Here's another odd thing I'm seeing. With my current build of the tools & multilib (using --target=arm-elf and --with-cpu=xscale), if I write single- and double-precision floating point code like this:

	volatile double a = 1.5;
	volatile double b = 4.0;
	int c = (int) (a * b);

The compiler generates calls to __muldf3() and the like and everything links and executes fine.

[...]

But, if I call sprintf(), the linker complains about routines like __muldf3 (and many others) not being found:


/usr/local/arm3/lib/gcc/arm-elf/4.2.1/../../../../arm-elf/lib/libc.a (lib_a-dtoa.o): In function `_dtoa_r':
/Users/rmann/Desktop/gcc2/newlib-1.15.0/build/arm-elf/newlib/libc/ stdlib/../../../../../newlib/libc/stdlib/dtoa.c:463: undefined reference to `__muldf3'


Even more interesting, if I leave in my own floating-point code, that reference in _dtoa_r to __muldf3 is linked fine. If I remove my own floating-point code, the error comes back. It seems that GCC is unable to link the floating-point math calls in libc.a on its own, but me making reference to them in my main() makes it okay.

Well, I feel kinda dumb. I moved the -lgcc to the end of my list, and it links okay now (I still need to fill in the low-level stubs, but the floating-point is doing much better now. I wonder how long that simple change has been an issue.

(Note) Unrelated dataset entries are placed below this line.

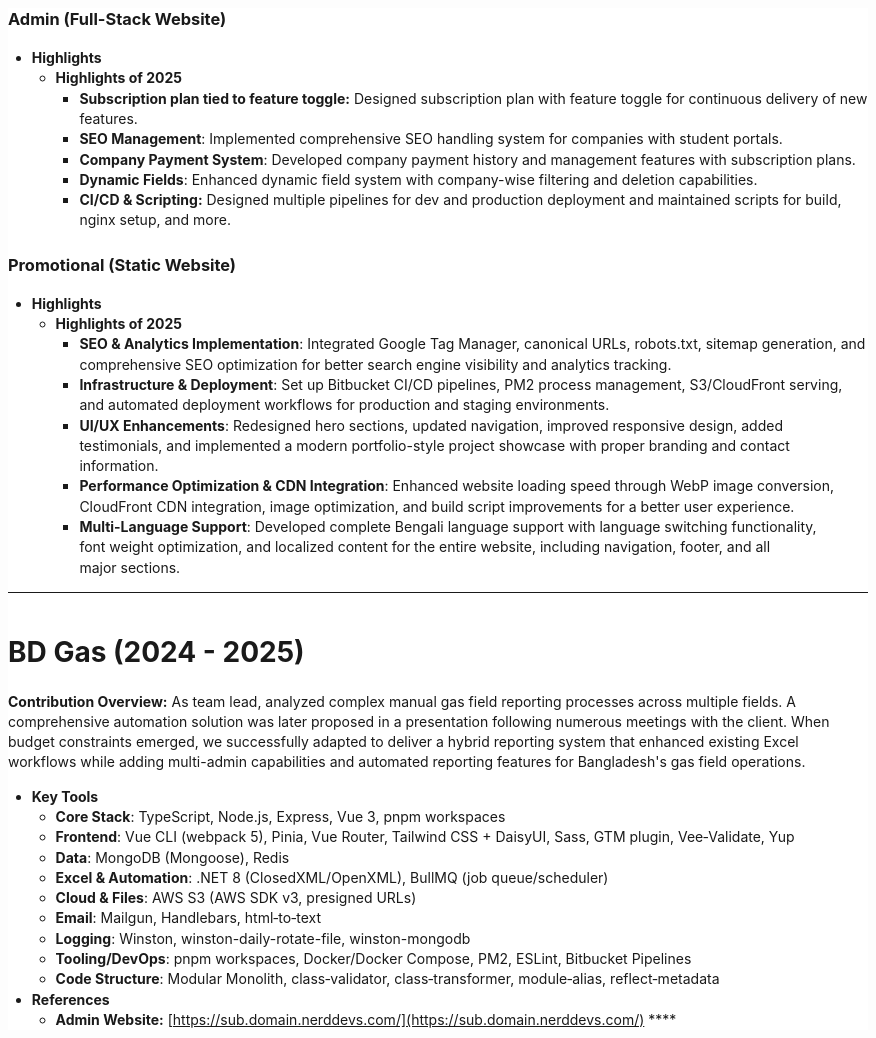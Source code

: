 ### Admin (Full-Stack Website)

- **Highlights**
    - **Highlights of 2025**
        - **Subscription plan tied to feature toggle:** Designed subscription plan with feature toggle for continuous delivery of new features.
        - **SEO Management**: Implemented comprehensive SEO handling system for companies with student portals.
        - **Company Payment System**: Developed company payment history and management features with subscription plans.
        - **Dynamic Fields**: Enhanced dynamic field system with company-wise filtering and deletion capabilities.
        - **CI/CD & Scripting:** Designed multiple pipelines for dev and production deployment and maintained scripts for build, nginx setup, and more.

### Promotional (Static Website)

- **Highlights**
    - **Highlights of 2025**
        - **SEO & Analytics Implementation**: Integrated Google Tag Manager, canonical URLs, robots.txt, sitemap generation, and comprehensive SEO optimization for better search engine visibility and analytics tracking.
        - **Infrastructure & Deployment**: Set up Bitbucket CI/CD pipelines, PM2 process management, S3/CloudFront serving, and automated deployment workflows for production and staging environments.
        - **UI/UX Enhancements**: Redesigned hero sections, updated navigation, improved responsive design, added testimonials, and implemented a modern portfolio-style project showcase with proper branding and contact information.
        - **Performance Optimization & CDN Integration**: Enhanced website loading speed through WebP image conversion, CloudFront CDN integration, image optimization, and build script improvements for a better user experience.
        - **Multi-Language Support**: Developed complete Bengali language support with language switching functionality, font weight optimization, and localized content for the entire website, including navigation, footer, and all major sections.

---

# BD Gas (2024 - 2025)

**Contribution Overview:** As team lead, analyzed complex manual gas field reporting processes across multiple fields. A comprehensive automation solution was later proposed in a presentation following numerous meetings with the client. When budget constraints emerged, we successfully adapted to deliver a hybrid reporting system that enhanced existing Excel workflows while adding multi-admin capabilities and automated reporting features for Bangladesh's gas field operations.

- **Key Tools**
    - **Core Stack**: TypeScript, Node.js, Express, Vue 3, pnpm workspaces
    - **Frontend**: Vue CLI (webpack 5), Pinia, Vue Router, Tailwind CSS + DaisyUI, Sass, GTM plugin, Vee‑Validate, Yup
    - **Data**: MongoDB (Mongoose), Redis
    - **Excel & Automation**: .NET 8 (ClosedXML/OpenXML), BullMQ (job queue/scheduler)
    - **Cloud & Files**: AWS S3 (AWS SDK v3, presigned URLs)
    - **Email**: Mailgun, Handlebars, html‑to‑text
    - **Logging**: Winston, winston-daily-rotate-file, winston-mongodb
    - **Tooling/DevOps**: pnpm workspaces, Docker/Docker Compose, PM2, ESLint, Bitbucket Pipelines
    - **Code Structure**: Modular Monolith, class‑validator, class‑transformer, module‑alias, reflect‑metadata
- **References**
    - **Admin Website:** [https://sub.domain.nerddevs.com/](https://sub.domain.nerddevs.com/) ****
    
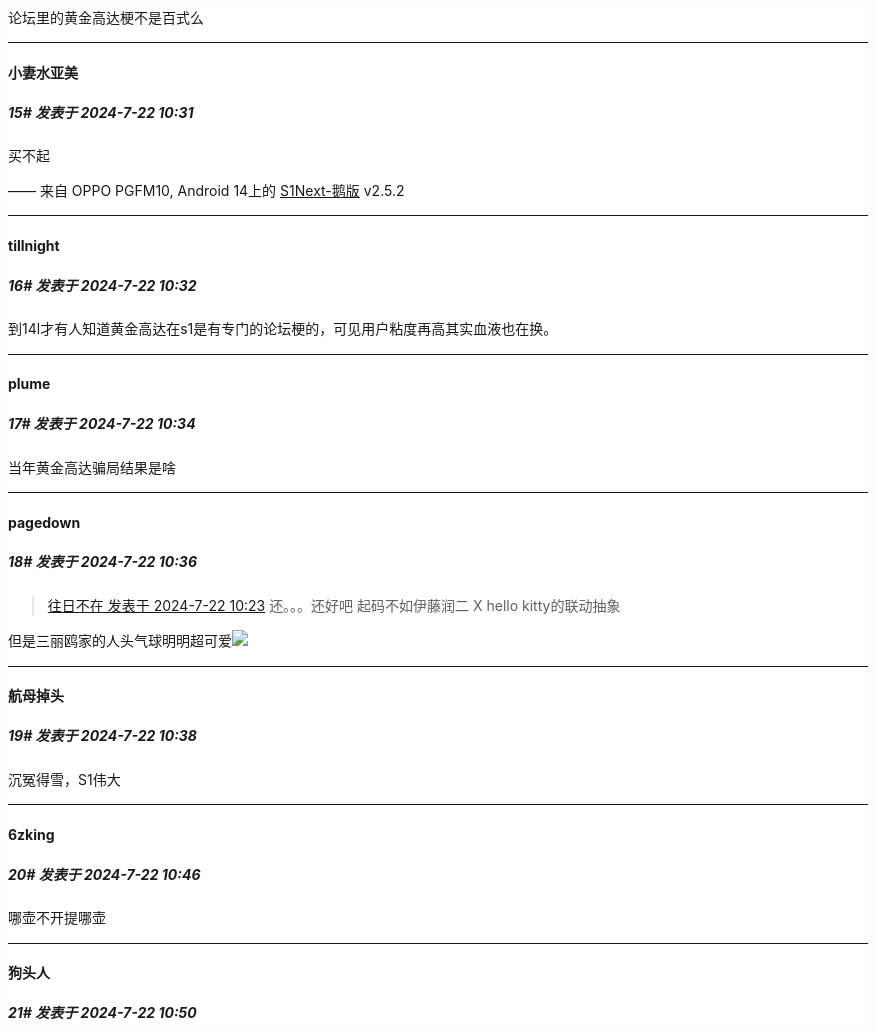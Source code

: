 论坛里的黄金高达梗不是百式么

*****

####  小妻水亚美  
##### 15#       发表于 2024-7-22 10:31

买不起

—— 来自 OPPO PGFM10, Android 14上的 [S1Next-鹅版](https://github.com/ykrank/S1-Next/releases) v2.5.2

*****

####  tillnight  
##### 16#       发表于 2024-7-22 10:32

到14l才有人知道黄金高达在s1是有专门的论坛梗的，可见用户粘度再高其实血液也在换。

*****

####  plume  
##### 17#       发表于 2024-7-22 10:34

当年黄金高达骗局结果是啥

*****

####  pagedown  
##### 18#       发表于 2024-7-22 10:36

<blockquote><a href="httphttps://bbs.saraba1st.com/2b/forum.php?mod=redirect&amp;goto=findpost&amp;pid=65661450&amp;ptid=2192320" target="_blank">往日不在 发表于 2024-7-22 10:23</a>
还。。。还好吧
起码不如伊藤润二 X hello kitty的联动抽象</blockquote>
但是三丽鸥家的人头气球明明超可爱<img src="https://static.saraba1st.com/image/smiley/face2017/127.png" referrerpolicy="no-referrer">

*****

####  航母掉头  
##### 19#       发表于 2024-7-22 10:38

沉冤得雪，S1伟大

*****

####  6zking  
##### 20#       发表于 2024-7-22 10:46

哪壶不开提哪壶

*****

####  狗头人  
##### 21#       发表于 2024-7-22 10:50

I'm also not sure why putting -lgcc last makes a difference, but I guess I remember reading something about bidirectional references requiring the libraries to be listed multiple times.

Back in my glorious past, using CodeWarrior, you could control the link order by rearranging the files in the "Link" pane of the project window. Such reordering did NOT affect whether or not symbols were found, and CW was significantly faster than GCC.

OTOH, I wouldn't be able to do PXA320 development on my Mac with CodeWarrior, so I'm glad I have GCC.